Genetic elements regulating HES-1 induction in Wnt-1-transformed PC12 cells

PS Issack and EB Ziff
Howard Hughes Medical Institute, Department of Biochemistry and Kaplan Cancer Center, New York University Medical Center, New York 10016, USA.

PC12 cells differentiate in response to nerve growth factor from a chromaffin cell to a sympathetic neuronal phenotype. Wnt-1 is a secreted signaling factor required for development of mammalian midbrain and cerebellum. PC12 cells transformed by Wnt-1 fail to express several differentiation-specific genes in response to nerve growth factor. We have previously shown that HES-1, a negative regulator of neuronal differentiation, is increased in Wnt-1/PC12 cells (P. S. Issack and E. B. Ziff.

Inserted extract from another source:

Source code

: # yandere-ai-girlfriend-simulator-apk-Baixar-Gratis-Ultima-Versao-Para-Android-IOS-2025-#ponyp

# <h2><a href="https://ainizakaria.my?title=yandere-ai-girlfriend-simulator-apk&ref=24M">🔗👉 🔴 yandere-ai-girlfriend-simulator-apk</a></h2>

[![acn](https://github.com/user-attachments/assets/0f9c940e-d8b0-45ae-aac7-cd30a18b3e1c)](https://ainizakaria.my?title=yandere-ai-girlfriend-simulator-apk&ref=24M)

Altered expression of helix-loop-helix transcriptional regulators and cyclin D1 in Wnt-1-transformed PC12 cells. Cell Growth & Differ., 9: 837-845). Here, we show that the HES-1 promoter is more active in Wnt-1/PC12 cells relative to PC12 and that the binding sites for the transcription factor RBP-J kappa contribute to this induction. We also identify two additional promoter elements required for elevated HES-1 expression. One element binds Wnt-1-induced protein complexes in a sequence-specific manner. Identification of Wnt-1 responsive elements in potential target genes may provide clues to nuclear pathways regulated by Wnt-1.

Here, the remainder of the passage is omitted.